Exercise details -> When a line of the records below contains the string "https", copy that whole line.

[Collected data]
-----
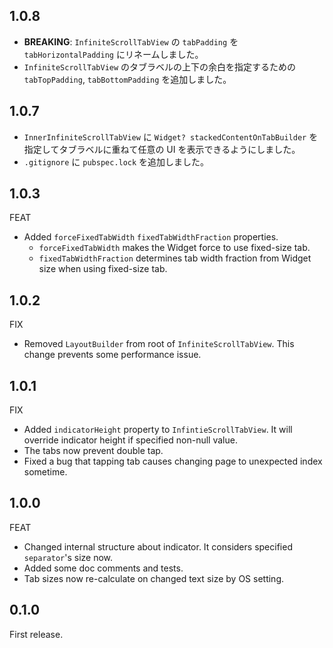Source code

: ## 1.0.8

- **BREAKING**: `InfiniteScrollTabView` の `tabPadding` を `tabHorizontalPadding` にリネームしました。
- `InfiniteScrollTabView` のタブラベルの上下の余白を指定するための `tabTopPadding`, `tabBottomPadding` を追加しました。

## 1.0.7

- `InnerInfiniteScrollTabView` に `Widget? stackedContentOnTabBuilder` を指定してタブラベルに重ねて任意の UI を表示できるようにしました。
- `.gitignore` に `pubspec.lock` を追加しました。

## 1.0.3

FEAT

- Added `forceFixedTabWidth` `fixedTabWidthFraction` properties.
  - `forceFixedTabWidth` makes the Widget force to use fixed-size tab.
  - `fixedTabWidthFraction` determines tab width fraction from Widget size when using fixed-size tab.

## 1.0.2

FIX

- Removed `LayoutBuilder` from root of `InfiniteScrollTabView`. This change prevents some performance issue.

## 1.0.1

FIX

- Added `indicatorHeight` property to `InfintieScrollTabView`. It will override indicator height if specified non-null value.
- The tabs now prevent double tap.
- Fixed a bug that tapping tab causes changing page to unexpected index sometime.

## 1.0.0

FEAT

- Changed internal structure about indicator. It considers specified `separator`'s size now.
- Added some doc comments and tests.
- Tab sizes now re-calculate on changed text size by OS setting.

## 0.1.0

First release.

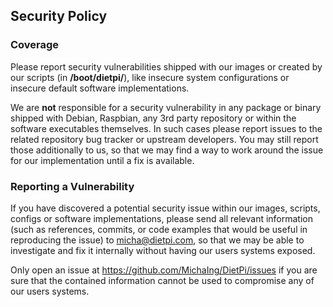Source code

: ## Security Policy

### Coverage

Please report security vulnerabilities shipped with our images or created by our scripts (in **/boot/dietpi/**), like insecure system configurations or insecure default software implementations.

We are **not** responsible for a security vulnerability in any package or binary shipped with Debian, Raspbian, any 3rd party repository or within the software executables themselves. In such cases please report issues to the related repository bug tracker or upstream developers. You may still report those additionally to us, so that we may find a way to work around the issue for our implementation until a fix is available.

### Reporting a Vulnerability

If you have discovered a potential security issue within our images, scripts, configs or software implementations, please send all relevant information (such as references, commits, or code examples that would be useful in reproducing the issue) to <micha@dietpi.com>, so that we may be able to investigate and fix it internally without having our users systems exposed.

Only open an issue at https://github.com/MichaIng/DietPi/issues if you are sure that the contained information cannot be used to compromise any of our users systems.
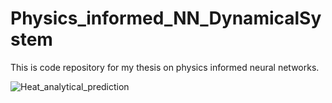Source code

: # Physics_informed_NN_DynamicalSystem
This is code repository for my thesis on physics informed neural networks. 

![Heat_analytical_prediction](https://github.com/sojohan/Physics_informed_NN_DynamicalSystem/assets/13655240/10002f62-e85a-4c4f-b277-9520652476e3)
-----
Written response ->
Only open an issue at https://github.com/MichaIng/DietPi/issues if you are sure that the contained information cannot be used to compromise any of our users systems.
![Heat_analytical_prediction](https://github.com/sojohan/Physics_informed_NN_DynamicalSystem/assets/13655240/10002f62-e85a-4c4f-b277-9520652476e3)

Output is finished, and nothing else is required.